O, how in one of his essays on Proust, Benjamin remarks that “the important thing for the remembering author is not what he experienced, but the weaving of his memory, the Penelope work of recollection.” And then he thinks better of that claim, recalling, perhaps, the real mastery of the Penelope of that other Odyssey, remaining inviolate, prolonging things as a matter of survival: weaving and unweaving the shroud of Laertes, delaying her menacing suitors by means of an exquisite, ritual grief. No, Benjamin writes, not the Penelope work of recollection that translates memory into art, not that. “[S]hould one call it,” he asks, “rather, a Penelope work of forgetting?” Is there a subtle form of regret in Benjamin’s description of this Penelope work of forgetting as an involuntary operation in which “day unravels what the night [h]as woven” and Proust retires to work in his cork-lined study, a darkness lit by “artificial illumination,” so that “none of those intricate arabesques might escape him.” [13] Some forms of forgetting lend themselves, perhaps, to a kind of recuperation and maybe even that plaintive ghost of odicy, which sometimes goes by the name theodicy. This statement cannot be allowed to be a simple optimism. This statement cannot be allowed to be a simple fatalism.
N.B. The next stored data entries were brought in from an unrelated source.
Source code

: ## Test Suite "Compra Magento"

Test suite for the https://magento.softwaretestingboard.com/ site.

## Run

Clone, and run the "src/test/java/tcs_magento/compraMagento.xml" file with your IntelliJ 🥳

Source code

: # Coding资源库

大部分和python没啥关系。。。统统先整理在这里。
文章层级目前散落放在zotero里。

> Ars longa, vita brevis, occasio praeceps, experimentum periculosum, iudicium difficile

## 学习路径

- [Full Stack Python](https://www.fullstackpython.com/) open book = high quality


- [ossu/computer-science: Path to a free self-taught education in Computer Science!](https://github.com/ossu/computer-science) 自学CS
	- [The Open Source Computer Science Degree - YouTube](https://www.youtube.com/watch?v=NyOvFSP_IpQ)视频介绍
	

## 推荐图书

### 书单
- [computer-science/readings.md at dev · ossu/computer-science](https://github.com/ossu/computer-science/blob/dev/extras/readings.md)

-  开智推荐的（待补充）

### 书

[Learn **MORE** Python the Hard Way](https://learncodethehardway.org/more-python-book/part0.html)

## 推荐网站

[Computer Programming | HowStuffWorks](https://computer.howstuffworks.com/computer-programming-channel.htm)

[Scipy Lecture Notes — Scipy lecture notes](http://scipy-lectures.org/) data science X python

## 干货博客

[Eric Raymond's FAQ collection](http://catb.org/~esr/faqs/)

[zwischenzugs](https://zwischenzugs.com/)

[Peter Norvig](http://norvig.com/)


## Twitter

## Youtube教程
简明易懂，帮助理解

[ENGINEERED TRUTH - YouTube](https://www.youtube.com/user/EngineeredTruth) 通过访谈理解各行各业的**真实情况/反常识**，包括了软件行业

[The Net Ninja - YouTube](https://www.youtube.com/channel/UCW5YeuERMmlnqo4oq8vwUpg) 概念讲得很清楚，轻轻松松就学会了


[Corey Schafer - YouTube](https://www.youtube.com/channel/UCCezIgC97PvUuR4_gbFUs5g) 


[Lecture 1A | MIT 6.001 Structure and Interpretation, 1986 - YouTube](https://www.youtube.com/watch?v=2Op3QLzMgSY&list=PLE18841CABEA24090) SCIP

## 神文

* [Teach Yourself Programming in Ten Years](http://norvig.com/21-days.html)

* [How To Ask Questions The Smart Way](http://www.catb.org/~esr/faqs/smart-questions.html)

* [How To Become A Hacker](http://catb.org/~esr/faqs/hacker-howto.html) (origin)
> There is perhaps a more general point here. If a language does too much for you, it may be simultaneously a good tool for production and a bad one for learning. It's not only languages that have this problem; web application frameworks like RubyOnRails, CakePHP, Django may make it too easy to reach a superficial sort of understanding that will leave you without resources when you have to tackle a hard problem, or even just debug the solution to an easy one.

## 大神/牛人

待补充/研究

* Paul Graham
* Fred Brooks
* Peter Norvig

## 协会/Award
O, and I have been reading Keats’s odes as long as I can remember reading—some of the first pieces of text I committed to memory—and sometimes they have been the pleasure that poisons, sometimes the sweetness of the burst grape. And so, and so what is to be done—no—not what is to be done—but what do you do, do I do, do we do—with art that creates the conditions for love and woundedness alike? “The Ode on Melancholy,” for example, begins in a series of tortured negations: “No, no, go not to Lethe, neither twist Wolf’s-bane, tight-rooted, for its poisonous wine.” And as a temporary antidote to this morass of twining toxins, it somewhat callously recommends that “if thy mistress some rich anger shows, / Emprison her soft hand, and let her rave, / And feed deep, deep upon her peerless eyes.” [14] The dueling ground unfurls over childhood’s field of play and perhaps your gun is now indistinguishable from a kite in the shape of a butterfly. What happens if neither wins out, if the bullet and the butterfly do not cancel each other: if you twist in the tremulous palimpsest? Why do what you can’t help doing: going back to the field and the dueling ground, the well and the oubliette, the place of the waters and the place of forgetting, the silver wait-a-while that belongs to the golden nothing?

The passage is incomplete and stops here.